From: David Ahern <dsahern@gmail.com>
To: Eric Dumazet <edumazet@google.com>, Xin Long <lucien.xin@gmail.com>
Cc: network dev <netdev@vger.kernel.org>,
davem@davemloft.net, kuba@kernel.org,
Paolo Abeni <pabeni@redhat.com>,
Hideaki YOSHIFUJI <yoshfuji@linux-ipv6.org>,
Pravin B Shelar <pshelar@ovn.org>,
Jamal Hadi Salim <jhs@mojatatu.com>,
Cong Wang <xiyou.wangcong@gmail.com>,
Jiri Pirko <jiri@resnulli.us>,
Pablo Neira Ayuso <pablo@netfilter.org>,
Florian Westphal <fw@strlen.de>,
Marcelo Ricardo Leitner <marcelo.leitner@gmail.com>,
Ilya Maximets <i.maximets@ovn.org>,
Aaron Conole <aconole@redhat.com>,
Roopa Prabhu <roopa@nvidia.com>,
Nikolay Aleksandrov <razor@blackwall.org>,
Mahesh Bandewar <maheshb@google.com>,
Paul Moore <paul@paul-moore.com>,
Guillaume Nault <gnault@redhat.com>
Subject: Re: [PATCH net-next 09/10] netfilter: get ipv6 pktlen properly in length_mt6
Date: Mon, 16 Jan 2023 08:07:58 -0700 [thread overview]
Message-ID: <b73e2dd1-d7bc-e96b-8553-1536a1146f3c@gmail.com> (raw)

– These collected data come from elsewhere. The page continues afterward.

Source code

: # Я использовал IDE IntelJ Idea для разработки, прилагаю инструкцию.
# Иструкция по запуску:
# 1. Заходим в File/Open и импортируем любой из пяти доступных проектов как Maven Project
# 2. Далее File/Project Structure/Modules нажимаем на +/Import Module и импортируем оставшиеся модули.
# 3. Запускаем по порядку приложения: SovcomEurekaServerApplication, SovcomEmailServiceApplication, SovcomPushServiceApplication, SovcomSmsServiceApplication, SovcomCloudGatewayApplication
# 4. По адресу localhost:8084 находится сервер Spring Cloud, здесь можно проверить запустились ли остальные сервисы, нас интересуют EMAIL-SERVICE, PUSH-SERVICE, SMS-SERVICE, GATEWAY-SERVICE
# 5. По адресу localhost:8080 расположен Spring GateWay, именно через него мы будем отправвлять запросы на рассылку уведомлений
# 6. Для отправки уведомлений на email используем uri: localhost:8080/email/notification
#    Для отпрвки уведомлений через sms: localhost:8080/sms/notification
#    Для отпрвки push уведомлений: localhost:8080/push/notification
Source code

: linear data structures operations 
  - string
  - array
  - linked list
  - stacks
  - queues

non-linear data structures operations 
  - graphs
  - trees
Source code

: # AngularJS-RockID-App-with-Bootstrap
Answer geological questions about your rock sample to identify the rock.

In-Reply-To: <CANn89iLtF3dNcMkMGagCSfb+p5zA3Fa-DV9f9xMHHU_TX2CvSw@mail.gmail.com>
On 1/16/23 2:24 AM, Eric Dumazet wrote:
> On Sun, Jan 15, 2023 at 9:15 PM Xin Long <lucien.xin@gmail.com> wrote:
>>
>> On Sun, Jan 15, 2023 at 2:40 PM Eric Dumazet <edumazet@google.com> wrote:
>>>
>>> On Sun, Jan 15, 2023 at 6:43 PM Xin Long <lucien.xin@gmail.com> wrote:
>>>>
>>>> On Sun, Jan 15, 2023 at 10:41 AM David Ahern <dsahern@gmail.com> wrote:
>>>>>
>>>>> On 1/13/23 8:31 PM, Xin Long wrote:
>>>>>> For IPv6 jumbogram packets, the packet size is bigger than 65535,
>>>>>> it's not right to get it from payload_len and save it to an u16
>>>>>> variable.
>>>>>>
>>>>>> This patch only fixes it for IPv6 BIG TCP packets, so instead of
>>>>>> parsing IPV6_TLV_JUMBO exthdr, which is quite some work, it only
>>>>>> gets the pktlen via 'skb->len - skb_network_offset(skb)' when
>>>>>> skb_is_gso_v6() and saves it to an u32 variable, similar to IPv4
>>>>>> BIG TCP packets.
>>>>>>
>>>>>> This fix will also help us add selftest for IPv6 BIG TCP in the
>>>>>> following patch.
>>>>>>
>>>>>
>>>>> If this is a bug fix for the existing IPv6 support, send it outside of
>>>>> this set for -net.
>>>>>
>>>> Sure,
>>>> I was thinking of adding it here to be able to support selftest for
>>>> IPv6 too in the next patch. But it seems to make more sense to
>>>> get it into -net first, then add this selftest after it goes to net-next.
>>>>
>>>> I will post it and all other fixes I mentioned in the cover-letter for
>>>> IPv6 BIG TCP for -net.
>>>>
>>>> But before that, I hope Eric can confirm it is okay to read the length
>>>> of IPv6 BIG TCP packets with skb_ipv6_totlen() defined in this patch,
>>>> instead of parsing JUMBO exthdr?
>>>>
>>>
>>> I do not think it is ok, but I will leave the question to netfilter maintainers.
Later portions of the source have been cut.